Basically, I think your observation that Seeed may have modified the kernel could be correct. However, it might just be that the Seeed kernel needs a kernel module added. Alternatively, something quite different could have occurred, e.g., some patch changed the source code itself, in which case we’d have more problems (to be discussed if we get there).
The device tree does name where to find a device when that device is not plug-n-play. Additionally, there would be a a “compatible” entry which tells the name(s) of a driver(s) which are capable of working with that hardware. Be sure to attach a copy of the device tree and the overlay named in your extlinux.conf so that we can reverse compile that and see what it actually says.
Be sure to include the /proc/config.gz for kernel configuration. Both of your existing boot entries use the same kernel I think, “/boot/Image”, and so it won’t matter which you boot to (if there is not a line entry in extlinux.conf naming the same LINUX /boot/Image, then it is possible one of them uses a partition which has a different kernel in it compared to the one in /boot; we must know exactly which kernel is used, so make sure to include that extlinux.conf after you modify it, and name which entry is booted whenever you add information like the result of attempting modprobe).

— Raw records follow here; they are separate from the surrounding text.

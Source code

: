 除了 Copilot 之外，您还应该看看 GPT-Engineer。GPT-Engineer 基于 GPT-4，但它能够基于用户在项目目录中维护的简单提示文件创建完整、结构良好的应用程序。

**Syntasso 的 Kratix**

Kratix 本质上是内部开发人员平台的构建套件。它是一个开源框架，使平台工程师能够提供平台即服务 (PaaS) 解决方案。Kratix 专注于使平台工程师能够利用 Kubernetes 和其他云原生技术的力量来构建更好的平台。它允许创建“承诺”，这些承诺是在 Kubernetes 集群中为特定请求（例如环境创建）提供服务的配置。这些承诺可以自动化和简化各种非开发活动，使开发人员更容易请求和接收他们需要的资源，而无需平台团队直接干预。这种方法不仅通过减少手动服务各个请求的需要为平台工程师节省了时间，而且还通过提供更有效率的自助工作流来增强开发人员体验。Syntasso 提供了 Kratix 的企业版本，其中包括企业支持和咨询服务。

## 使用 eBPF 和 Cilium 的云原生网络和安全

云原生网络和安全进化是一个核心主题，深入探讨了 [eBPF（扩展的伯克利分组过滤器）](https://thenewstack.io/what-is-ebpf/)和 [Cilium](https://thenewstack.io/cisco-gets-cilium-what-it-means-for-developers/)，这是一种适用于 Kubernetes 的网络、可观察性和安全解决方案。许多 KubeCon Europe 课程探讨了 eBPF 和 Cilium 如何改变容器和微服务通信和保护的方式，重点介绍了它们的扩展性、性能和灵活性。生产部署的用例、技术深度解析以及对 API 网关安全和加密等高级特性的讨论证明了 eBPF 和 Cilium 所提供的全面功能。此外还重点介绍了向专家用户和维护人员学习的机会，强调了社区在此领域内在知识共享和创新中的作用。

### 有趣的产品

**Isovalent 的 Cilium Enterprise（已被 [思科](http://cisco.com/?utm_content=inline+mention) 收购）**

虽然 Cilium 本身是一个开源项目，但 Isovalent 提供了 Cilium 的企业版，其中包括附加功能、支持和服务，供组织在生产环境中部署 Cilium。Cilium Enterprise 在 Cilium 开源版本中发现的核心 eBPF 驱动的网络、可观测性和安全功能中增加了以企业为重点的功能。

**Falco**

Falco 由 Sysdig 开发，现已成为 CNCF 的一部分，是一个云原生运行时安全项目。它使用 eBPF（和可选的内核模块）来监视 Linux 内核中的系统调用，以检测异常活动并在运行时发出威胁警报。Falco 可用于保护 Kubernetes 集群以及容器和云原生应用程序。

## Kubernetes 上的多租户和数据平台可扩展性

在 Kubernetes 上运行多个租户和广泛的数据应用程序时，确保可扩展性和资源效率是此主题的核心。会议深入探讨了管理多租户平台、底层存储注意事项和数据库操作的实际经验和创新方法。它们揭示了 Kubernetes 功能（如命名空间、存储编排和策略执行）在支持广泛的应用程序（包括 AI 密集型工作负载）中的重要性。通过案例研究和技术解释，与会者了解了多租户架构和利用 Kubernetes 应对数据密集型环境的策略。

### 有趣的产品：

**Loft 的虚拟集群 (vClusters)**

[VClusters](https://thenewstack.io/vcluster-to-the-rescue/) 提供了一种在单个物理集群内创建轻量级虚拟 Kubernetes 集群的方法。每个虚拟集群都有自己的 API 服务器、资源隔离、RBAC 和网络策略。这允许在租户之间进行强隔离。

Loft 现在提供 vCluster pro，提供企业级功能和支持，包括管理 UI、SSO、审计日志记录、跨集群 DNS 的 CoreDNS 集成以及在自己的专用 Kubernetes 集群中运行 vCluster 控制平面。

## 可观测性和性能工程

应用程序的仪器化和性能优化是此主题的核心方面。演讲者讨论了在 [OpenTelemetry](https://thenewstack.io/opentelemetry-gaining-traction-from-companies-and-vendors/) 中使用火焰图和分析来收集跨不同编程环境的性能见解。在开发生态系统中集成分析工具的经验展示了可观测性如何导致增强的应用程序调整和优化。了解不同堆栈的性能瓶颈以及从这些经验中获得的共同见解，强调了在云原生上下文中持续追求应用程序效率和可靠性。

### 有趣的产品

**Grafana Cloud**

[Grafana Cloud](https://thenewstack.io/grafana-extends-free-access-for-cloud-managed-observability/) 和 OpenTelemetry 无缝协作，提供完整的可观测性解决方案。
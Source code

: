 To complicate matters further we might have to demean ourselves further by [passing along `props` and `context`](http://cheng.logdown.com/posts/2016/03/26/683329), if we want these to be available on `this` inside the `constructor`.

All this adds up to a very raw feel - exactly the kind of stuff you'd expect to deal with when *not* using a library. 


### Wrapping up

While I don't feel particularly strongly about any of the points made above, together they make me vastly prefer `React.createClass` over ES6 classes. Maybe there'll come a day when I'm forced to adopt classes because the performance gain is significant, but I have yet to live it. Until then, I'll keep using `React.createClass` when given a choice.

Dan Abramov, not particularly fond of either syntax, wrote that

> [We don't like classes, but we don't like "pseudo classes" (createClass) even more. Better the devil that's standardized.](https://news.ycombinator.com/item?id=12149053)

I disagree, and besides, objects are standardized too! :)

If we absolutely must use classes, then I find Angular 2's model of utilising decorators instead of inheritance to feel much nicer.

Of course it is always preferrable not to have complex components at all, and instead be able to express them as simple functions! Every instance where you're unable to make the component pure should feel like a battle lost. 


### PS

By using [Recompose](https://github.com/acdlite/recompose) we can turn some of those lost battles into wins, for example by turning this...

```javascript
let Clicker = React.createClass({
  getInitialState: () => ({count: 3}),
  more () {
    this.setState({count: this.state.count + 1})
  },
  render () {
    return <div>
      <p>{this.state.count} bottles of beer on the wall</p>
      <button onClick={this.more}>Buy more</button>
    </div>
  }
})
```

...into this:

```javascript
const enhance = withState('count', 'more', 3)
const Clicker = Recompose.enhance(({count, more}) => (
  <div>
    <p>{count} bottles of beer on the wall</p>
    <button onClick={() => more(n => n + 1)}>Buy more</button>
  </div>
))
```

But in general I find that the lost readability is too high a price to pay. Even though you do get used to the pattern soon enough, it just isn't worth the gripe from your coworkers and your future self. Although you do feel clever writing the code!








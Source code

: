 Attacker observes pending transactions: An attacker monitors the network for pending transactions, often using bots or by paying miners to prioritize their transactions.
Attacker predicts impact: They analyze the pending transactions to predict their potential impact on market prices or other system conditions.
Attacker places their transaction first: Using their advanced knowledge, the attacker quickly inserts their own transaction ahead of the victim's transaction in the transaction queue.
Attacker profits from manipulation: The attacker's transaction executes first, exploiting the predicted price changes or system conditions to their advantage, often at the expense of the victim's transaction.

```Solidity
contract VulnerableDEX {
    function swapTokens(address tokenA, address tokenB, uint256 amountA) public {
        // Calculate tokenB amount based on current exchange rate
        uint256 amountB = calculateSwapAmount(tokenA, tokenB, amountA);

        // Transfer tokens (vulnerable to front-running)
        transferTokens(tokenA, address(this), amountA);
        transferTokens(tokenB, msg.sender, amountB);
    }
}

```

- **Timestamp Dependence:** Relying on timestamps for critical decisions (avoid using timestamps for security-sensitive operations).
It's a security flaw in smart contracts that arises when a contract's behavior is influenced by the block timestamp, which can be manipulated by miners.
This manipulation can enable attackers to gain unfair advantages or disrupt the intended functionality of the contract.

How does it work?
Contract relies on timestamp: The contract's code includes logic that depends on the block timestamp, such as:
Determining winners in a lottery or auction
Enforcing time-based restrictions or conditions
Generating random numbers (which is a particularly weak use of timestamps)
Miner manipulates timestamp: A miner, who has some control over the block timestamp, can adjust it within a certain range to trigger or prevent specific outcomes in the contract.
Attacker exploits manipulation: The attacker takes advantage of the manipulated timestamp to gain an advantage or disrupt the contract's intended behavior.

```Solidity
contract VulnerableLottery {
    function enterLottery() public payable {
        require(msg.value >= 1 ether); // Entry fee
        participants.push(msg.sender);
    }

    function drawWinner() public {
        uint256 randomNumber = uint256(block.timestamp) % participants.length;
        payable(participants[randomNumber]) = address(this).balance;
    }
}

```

The part which is most different about the JP6 kernel from NVIDIA is that it is a mainline kernel. In the past NVIDIA has produced a modified source just for the Jetson, and the source would have been tightly controlled by NVIDIA. By switching to mainline there may be differences which NVIDIA did not create.
Now I have JP6.0 with Nvidia SDK install. I’ll try what you’ve requested with this configuration because I need to make some tests with the camera
A more detailed description here is needed, if I may:
the capture card has two sets of drivers
driver design specifically for STEREOLABS Computer based on ORIN NX 16Gb
with this there are no errors and the ZED X camera works
driver design for JP6.0 in general
with this there are no VISIBLE errors and the ZED X camera does not start
On this configuration is needed:
serial startup log extlinux.conf /proc/config.gz lsmod , verify if sl_max96712 is or is not loaded. Probably it is not loaded. *If not loaded, then use sudo modprobe <module name> on the module, but monitor “dmesg --follow ” prior to attempting the module load. We are interested only in the new log which occurs as a result of the attempt to modprobe , plus any kind of message which occurs from the modprobe line itself.
–test the general STEREOLAB driver and the specific one.
That is correct. I will add that in the JP6.0 case, when you test the camera, also monitor “dmesg --follow”. Then see if running any program to use the camera works as you intended, but also see if logs are created from the attempt to run the program (which would be visible as new log lines in “dmesg --follow”).
One thing I had forgot to ask: In your previous logs I had asked you for the output of “lsmod”. You had some of that output. Was this the case of the camera working, or was it the case of not working in JP6? If at any point you are able to specify specifically the “working” case (even if that case is on a desktop PC running Ubuntu…it doesn’t have to be the Jetson), post your “lsmod” (the set of modules which load which are related to the camera when it works is half of what will be combined with the config.gz to see the complete kernel configuration for a working case).
Almost forgot: If you post an lsmod for a working case of the camera, we also need to know the “uname -r” during that lsmod.